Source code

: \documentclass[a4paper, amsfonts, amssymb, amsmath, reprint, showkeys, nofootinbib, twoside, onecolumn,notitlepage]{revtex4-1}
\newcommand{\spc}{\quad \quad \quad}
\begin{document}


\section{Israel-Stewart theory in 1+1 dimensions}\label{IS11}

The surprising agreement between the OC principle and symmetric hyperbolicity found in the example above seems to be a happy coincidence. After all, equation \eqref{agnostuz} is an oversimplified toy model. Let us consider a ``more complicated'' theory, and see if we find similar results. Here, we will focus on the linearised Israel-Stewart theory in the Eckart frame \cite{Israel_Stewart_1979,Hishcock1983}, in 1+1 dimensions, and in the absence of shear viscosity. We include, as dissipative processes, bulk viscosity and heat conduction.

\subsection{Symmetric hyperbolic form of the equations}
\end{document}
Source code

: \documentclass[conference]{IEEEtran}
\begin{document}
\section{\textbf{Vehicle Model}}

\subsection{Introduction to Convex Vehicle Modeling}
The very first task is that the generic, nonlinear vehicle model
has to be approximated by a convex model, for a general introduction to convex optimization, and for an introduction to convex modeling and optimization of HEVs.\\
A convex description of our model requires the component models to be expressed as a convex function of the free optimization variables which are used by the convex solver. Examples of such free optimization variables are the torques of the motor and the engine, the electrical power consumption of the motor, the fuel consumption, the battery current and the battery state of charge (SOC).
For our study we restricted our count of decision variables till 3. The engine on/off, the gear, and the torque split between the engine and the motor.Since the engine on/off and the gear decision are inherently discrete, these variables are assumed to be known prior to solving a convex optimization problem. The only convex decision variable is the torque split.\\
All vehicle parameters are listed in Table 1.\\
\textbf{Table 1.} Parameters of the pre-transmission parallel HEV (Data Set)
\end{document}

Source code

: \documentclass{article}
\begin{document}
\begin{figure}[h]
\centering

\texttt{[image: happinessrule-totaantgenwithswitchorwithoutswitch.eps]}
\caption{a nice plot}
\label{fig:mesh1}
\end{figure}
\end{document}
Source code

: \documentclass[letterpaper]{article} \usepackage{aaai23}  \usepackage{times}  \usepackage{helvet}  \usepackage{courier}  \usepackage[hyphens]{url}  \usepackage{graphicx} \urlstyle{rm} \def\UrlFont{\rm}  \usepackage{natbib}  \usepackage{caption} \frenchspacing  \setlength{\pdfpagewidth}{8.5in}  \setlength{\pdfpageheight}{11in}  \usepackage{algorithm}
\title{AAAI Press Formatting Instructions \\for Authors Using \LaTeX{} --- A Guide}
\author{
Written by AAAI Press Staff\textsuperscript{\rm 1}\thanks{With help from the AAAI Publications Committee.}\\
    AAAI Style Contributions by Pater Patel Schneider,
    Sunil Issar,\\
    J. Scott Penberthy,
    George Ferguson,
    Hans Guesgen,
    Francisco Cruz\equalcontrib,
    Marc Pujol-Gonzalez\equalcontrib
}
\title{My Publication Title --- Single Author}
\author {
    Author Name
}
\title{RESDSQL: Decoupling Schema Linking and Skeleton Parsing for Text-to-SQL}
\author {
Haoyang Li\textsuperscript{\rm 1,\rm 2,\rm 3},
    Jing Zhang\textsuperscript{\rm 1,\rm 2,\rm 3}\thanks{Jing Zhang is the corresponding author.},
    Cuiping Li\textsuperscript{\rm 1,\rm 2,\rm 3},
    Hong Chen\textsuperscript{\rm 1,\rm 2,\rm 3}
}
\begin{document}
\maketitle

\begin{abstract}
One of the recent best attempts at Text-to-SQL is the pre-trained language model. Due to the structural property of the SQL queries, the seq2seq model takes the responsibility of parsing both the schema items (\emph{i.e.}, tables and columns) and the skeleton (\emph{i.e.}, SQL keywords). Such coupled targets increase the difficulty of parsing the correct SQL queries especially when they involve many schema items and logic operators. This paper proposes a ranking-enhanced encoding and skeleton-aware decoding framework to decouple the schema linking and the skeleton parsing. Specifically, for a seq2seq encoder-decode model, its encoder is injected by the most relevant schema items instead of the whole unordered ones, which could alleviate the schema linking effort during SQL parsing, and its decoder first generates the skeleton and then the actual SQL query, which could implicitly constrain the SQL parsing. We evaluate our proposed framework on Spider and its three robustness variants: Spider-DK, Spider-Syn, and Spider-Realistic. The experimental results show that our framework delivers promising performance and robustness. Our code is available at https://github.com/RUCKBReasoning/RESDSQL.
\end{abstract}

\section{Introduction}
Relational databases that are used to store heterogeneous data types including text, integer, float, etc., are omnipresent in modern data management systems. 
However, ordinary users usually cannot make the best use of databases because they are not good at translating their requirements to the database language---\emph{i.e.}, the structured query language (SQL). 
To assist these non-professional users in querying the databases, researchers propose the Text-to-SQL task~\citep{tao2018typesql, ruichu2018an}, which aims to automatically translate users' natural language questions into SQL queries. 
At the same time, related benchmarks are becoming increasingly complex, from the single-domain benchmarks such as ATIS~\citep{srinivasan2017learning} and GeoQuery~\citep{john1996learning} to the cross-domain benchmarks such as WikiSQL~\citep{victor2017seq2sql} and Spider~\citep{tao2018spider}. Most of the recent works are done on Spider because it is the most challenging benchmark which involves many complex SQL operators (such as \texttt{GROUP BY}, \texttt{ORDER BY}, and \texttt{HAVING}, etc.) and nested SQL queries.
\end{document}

_Problem description_
All entries above are to be transcribed verbatim.

_Task response_
Source code

: \documentclass[a4paper, amsfonts, amssymb, amsmath, reprint, showkeys, nofootinbib, twoside, onecolumn,notitlepage]{revtex4-1}
\newcommand{\spc}{\quad \quad \quad}
\begin{document}


\section{Israel-Stewart theory in 1+1 dimensions}\label{IS11}

The surprising agreement between the OC principle and symmetric hyperbolicity found in the example above seems to be a happy coincidence. After all, equation \eqref{agnostuz} is an oversimplified toy model. Let us consider a ``more complicated'' theory, and see if we find similar results. Here, we will focus on the linearised Israel-Stewart theory in the Eckart frame \cite{Israel_Stewart_1979,Hishcock1983}, in 1+1 dimensions, and in the absence of shear viscosity. We include, as dissipative processes, bulk viscosity and heat conduction.

\subsection{Symmetric hyperbolic form of the equations}
\end{document}
Source code

: \documentclass[conference]{IEEEtran}
\begin{document}
\section{\textbf{Vehicle Model}}

\subsection{Introduction to Convex Vehicle Modeling}
The very first task is that the generic, nonlinear vehicle model
has to be approximated by a convex model, for a general introduction to convex optimization, and for an introduction to convex modeling and optimization of HEVs.\\
A convex description of our model requires the component models to be expressed as a convex function of the free optimization variables which are used by the convex solver. Examples of such free optimization variables are the torques of the motor and the engine, the electrical power consumption of the motor, the fuel consumption, the battery current and the battery state of charge (SOC).
For our study we restricted our count of decision variables till 3. The engine on/off, the gear, and the torque split between the engine and the motor.Since the engine on/off and the gear decision are inherently discrete, these variables are assumed to be known prior to solving a convex optimization problem. The only convex decision variable is the torque split.\\
All vehicle parameters are listed in Table 1.\\
\textbf{Table 1.} Parameters of the pre-transmission parallel HEV (Data Set)
\end{document}

Source code

: \documentclass{article}
\begin{document}
\begin{figure}[h]
\centering

\texttt{[image: happinessrule-totaantgenwithswitchorwithoutswitch.eps]}
\caption{a nice plot}
\label{fig:mesh1}
\end{figure}
\end{document}
Source code

: \documentclass[letterpaper]{article} \usepackage{aaai23}  \usepackage{times}  \usepackage{helvet}  \usepackage{courier}  \usepackage[hyphens]{url}  \usepackage{graphicx} \urlstyle{rm} \def\UrlFont{\rm}  \usepackage{natbib}  \usepackage{caption} \frenchspacing  \setlength{\pdfpagewidth}{8.5in}  \setlength{\pdfpageheight}{11in}  \usepackage{algorithm}
\title{AAAI Press Formatting Instructions \\for Authors Using \LaTeX{} --- A Guide}
\author{
Written by AAAI Press Staff\textsuperscript{\rm 1}\thanks{With help from the AAAI Publications Committee.}\\
    AAAI Style Contributions by Pater Patel Schneider,
    Sunil Issar,\\
    J. Scott Penberthy,
    George Ferguson,
    Hans Guesgen,
    Francisco Cruz\equalcontrib,
    Marc Pujol-Gonzalez\equalcontrib
}
\title{My Publication Title --- Single Author}
\author {
    Author Name
}
\title{RESDSQL: Decoupling Schema Linking and Skeleton Parsing for Text-to-SQL}
\author {
Haoyang Li\textsuperscript{\rm 1,\rm 2,\rm 3},
    Jing Zhang\textsuperscript{\rm 1,\rm 2,\rm 3}\thanks{Jing Zhang is the corresponding author.},
    Cuiping Li\textsuperscript{\rm 1,\rm 2,\rm 3},
    Hong Chen\textsuperscript{\rm 1,\rm 2,\rm 3}
}
\begin{document}
\maketitle

\begin{abstract}
One of the recent best attempts at Text-to-SQL is the pre-trained language model. Due to the structural property of the SQL queries, the seq2seq model takes the responsibility of parsing both the schema items (\emph{i.e.}, tables and columns) and the skeleton (\emph{i.e.}, SQL keywords). Such coupled targets increase the difficulty of parsing the correct SQL queries especially when they involve many schema items and logic operators. This paper proposes a ranking-enhanced encoding and skeleton-aware decoding framework to decouple the schema linking and the skeleton parsing. Specifically, for a seq2seq encoder-decode model, its encoder is injected by the most relevant schema items instead of the whole unordered ones, which could alleviate the schema linking effort during SQL parsing, and its decoder first generates the skeleton and then the actual SQL query, which could implicitly constrain the SQL parsing. We evaluate our proposed framework on Spider and its three robustness variants: Spider-DK, Spider-Syn, and Spider-Realistic. The experimental results show that our framework delivers promising performance and robustness. Our code is available at https://github.com/RUCKBReasoning/RESDSQL.
\end{abstract}

\section{Introduction}
Relational databases that are used to store heterogeneous data types including text, integer, float, etc., are omnipresent in modern data management systems. 
However, ordinary users usually cannot make the best use of databases because they are not good at translating their requirements to the database language---\emph{i.e.}, the structured query language (SQL). 
To assist these non-professional users in querying the databases, researchers propose the Text-to-SQL task~\citep{tao2018typesql, ruichu2018an}, which aims to automatically translate users' natural language questions into SQL queries. 
At the same time, related benchmarks are becoming increasingly complex, from the single-domain benchmarks such as ATIS~\citep{srinivasan2017learning} and GeoQuery~\citep{john1996learning} to the cross-domain benchmarks such as WikiSQL~\citep{victor2017seq2sql} and Spider~\citep{tao2018spider}. Most of the recent works are done on Spider because it is the most challenging benchmark which involves many complex SQL operators (such as \texttt{GROUP BY}, \texttt{ORDER BY}, and \texttt{HAVING}, etc.) and nested SQL queries.
\end{document}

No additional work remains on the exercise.